For all of modern gaming’s advances, conversation is still a fairly unsophisticated affair. Starship Commander, an upcoming virtual reality game on Oculus and SteamVR, illustrates both the promise and challenge of a new paradigm seeking to remedy that: using your voice.
In an early demo, I control a starship delivering classified goods across treacherous space. Everything is controlled by my voice: flying the ship is as simple as saying “computer, use the autopilot,” while my sergeant pops up in live action video to answer questions.
At one point, my ship is intercepted and disabled by a villain, who pops onto my screen and starts grilling me. After a little back and forth, it turns out he wants a deal: “Tell you what, you take me to the Delta outpost and I’ll let you live.”
I try to shift into character. “What if I attack you?” I say. No response, just an impassive yet expectant stare. “What if I say no?” I add. I try half a dozen responses, but — perhaps because I’m playing an early build of the game or maybe it just can’t decipher my voice– I can’t seem to find the right phrase to unlock the next stage of play.
It’s awkward. My immersion in the game all but breaks down when my conversational partner does not reciprocate. It’s a two-way street: If I’m going to dissect the game’s dialogue closely to craft an interesting point, it has to keep up with mine too.
The situation deteriorates. The villain eventually gets fed up with my inability to carry the conversation. He blows up my ship, ending the game.
Yet there is potential for a natural back and forth conversation with characters. There are over 50 possible responses to one simple question from the sergeant — “Is there anything you’d like to know before we start the mission?” — says Alexander Mejia, the founder and creative director at Human Interact, which is designing the game. The system is powered by Microsoft’s Custom Speech Service (similar technology to Cortana), which sends players’ voice input to the cloud, parses it for true intent, and gets a response in milliseconds. Smooth voice control coupled with virtual reality means a completely hands-free, lifelike interface with almost no learning curve for someone who’s never picked up a gamepad.

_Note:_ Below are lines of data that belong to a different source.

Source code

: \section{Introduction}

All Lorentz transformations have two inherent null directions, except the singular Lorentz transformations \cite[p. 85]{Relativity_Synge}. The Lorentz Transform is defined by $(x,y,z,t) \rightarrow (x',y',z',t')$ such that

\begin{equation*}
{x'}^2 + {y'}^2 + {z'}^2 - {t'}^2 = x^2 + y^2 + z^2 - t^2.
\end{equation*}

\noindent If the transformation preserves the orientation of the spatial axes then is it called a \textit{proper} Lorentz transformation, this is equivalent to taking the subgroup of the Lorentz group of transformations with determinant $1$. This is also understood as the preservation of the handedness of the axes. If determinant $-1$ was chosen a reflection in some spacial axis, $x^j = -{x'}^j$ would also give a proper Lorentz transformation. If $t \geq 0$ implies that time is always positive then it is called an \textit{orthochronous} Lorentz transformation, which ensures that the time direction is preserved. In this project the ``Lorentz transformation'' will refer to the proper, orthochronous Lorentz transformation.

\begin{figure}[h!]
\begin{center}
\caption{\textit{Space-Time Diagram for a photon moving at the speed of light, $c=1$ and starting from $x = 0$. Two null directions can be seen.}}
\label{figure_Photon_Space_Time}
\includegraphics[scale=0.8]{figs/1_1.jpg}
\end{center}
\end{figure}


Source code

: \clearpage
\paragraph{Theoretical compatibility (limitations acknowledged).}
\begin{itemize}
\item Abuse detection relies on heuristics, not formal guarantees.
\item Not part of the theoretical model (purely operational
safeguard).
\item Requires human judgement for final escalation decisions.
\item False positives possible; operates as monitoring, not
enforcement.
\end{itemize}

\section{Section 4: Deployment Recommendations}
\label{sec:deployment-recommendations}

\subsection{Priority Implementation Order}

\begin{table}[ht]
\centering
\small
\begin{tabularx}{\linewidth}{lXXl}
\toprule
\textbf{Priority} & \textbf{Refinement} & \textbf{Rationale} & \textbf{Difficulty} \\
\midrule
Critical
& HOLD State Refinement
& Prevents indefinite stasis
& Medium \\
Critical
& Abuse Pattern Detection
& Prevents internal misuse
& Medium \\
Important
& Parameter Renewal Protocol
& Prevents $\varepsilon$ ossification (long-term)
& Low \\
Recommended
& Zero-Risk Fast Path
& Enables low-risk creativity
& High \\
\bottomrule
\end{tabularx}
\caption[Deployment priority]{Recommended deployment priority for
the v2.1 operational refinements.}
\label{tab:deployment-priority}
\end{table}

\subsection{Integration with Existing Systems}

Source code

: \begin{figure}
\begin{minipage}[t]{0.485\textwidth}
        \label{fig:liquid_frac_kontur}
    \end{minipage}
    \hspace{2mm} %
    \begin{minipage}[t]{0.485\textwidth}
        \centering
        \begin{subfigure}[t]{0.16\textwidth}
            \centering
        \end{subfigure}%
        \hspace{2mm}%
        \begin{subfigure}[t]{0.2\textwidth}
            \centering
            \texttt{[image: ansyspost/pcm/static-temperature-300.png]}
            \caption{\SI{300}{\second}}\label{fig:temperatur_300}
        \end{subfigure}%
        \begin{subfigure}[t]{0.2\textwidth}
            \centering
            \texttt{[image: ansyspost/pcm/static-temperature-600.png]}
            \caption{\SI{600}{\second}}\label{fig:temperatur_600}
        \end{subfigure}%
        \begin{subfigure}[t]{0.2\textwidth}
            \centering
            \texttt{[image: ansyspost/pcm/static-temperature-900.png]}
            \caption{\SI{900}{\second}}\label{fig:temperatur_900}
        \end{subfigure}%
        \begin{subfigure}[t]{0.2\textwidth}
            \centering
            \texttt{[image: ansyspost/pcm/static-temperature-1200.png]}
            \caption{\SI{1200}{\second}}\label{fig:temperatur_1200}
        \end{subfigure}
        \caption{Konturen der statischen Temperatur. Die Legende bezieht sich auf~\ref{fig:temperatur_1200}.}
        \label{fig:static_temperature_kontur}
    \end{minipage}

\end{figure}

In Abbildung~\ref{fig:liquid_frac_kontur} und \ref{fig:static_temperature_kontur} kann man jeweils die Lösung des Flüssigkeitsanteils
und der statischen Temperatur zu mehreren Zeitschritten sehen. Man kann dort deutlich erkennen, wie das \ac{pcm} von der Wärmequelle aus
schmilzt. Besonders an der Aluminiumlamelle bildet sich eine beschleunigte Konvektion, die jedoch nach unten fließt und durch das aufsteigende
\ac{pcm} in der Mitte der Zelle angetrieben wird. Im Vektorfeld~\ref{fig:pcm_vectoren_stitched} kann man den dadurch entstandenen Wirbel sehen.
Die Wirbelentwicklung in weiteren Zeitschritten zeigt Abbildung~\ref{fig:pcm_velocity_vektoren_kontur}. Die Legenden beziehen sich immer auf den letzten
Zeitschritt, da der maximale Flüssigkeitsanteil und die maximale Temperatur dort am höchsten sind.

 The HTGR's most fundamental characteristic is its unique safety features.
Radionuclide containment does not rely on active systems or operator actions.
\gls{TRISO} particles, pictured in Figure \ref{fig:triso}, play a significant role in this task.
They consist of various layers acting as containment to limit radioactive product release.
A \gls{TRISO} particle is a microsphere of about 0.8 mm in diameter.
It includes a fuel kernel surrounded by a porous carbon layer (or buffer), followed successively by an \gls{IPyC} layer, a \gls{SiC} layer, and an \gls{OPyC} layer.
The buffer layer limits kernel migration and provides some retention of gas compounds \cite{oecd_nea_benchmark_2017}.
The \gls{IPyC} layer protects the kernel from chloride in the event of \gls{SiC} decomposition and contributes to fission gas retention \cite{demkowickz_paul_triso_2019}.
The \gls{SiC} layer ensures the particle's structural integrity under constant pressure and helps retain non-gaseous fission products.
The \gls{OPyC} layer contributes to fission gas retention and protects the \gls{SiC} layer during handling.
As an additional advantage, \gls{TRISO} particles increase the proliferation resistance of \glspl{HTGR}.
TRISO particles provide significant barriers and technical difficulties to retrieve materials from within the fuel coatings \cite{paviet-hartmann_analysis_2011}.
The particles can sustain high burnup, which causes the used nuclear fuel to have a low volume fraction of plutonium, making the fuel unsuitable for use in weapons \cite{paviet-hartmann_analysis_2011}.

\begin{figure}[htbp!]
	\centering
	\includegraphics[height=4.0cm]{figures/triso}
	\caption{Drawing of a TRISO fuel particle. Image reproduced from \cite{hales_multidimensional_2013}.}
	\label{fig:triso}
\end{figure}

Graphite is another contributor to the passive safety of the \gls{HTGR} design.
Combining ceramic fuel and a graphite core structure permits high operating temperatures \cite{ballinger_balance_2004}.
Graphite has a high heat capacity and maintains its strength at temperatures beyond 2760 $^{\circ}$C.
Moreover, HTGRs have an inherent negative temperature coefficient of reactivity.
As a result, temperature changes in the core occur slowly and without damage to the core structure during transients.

Speaking certainly feels more natural than selecting one of four dialogue options from a menu, as a traditional roleplaying game might provide. It makes me more attentive in conversation — I have to pay attention to characters’ monologues, picking up on details and inconsistencies while coming up with insightful questions that might take me down a serendipitous narrative route (much like real life). No, I don’t get to precisely steer a ship to uncharted planets since voice control, after all, is not ideal for navigating physical space. But, what this game offers instead is conversational exploration.
Video games have always been concerned with blurring the lines between art and real life.
Photorealistic 4K graphics, the disintegration of levels into vast open worlds, virtual reality placing players inside the skull of another person: The implicit end goal of every gaming advance seems to be to create an artificial reality indistinguishable from our own. Yet we communicate with these increasingly intelligent games using blunt tools. The joystick/buttons and keyboard/mouse combinations we use to speak to games do little to resemble the actions they represent. Even games that use lifelike controls from the blocky plastic Time Crisis guns to Nintendo Switch Joy-Cons still involve scrolling through menus and clicking on dialogue options. The next step is for us to talk to games.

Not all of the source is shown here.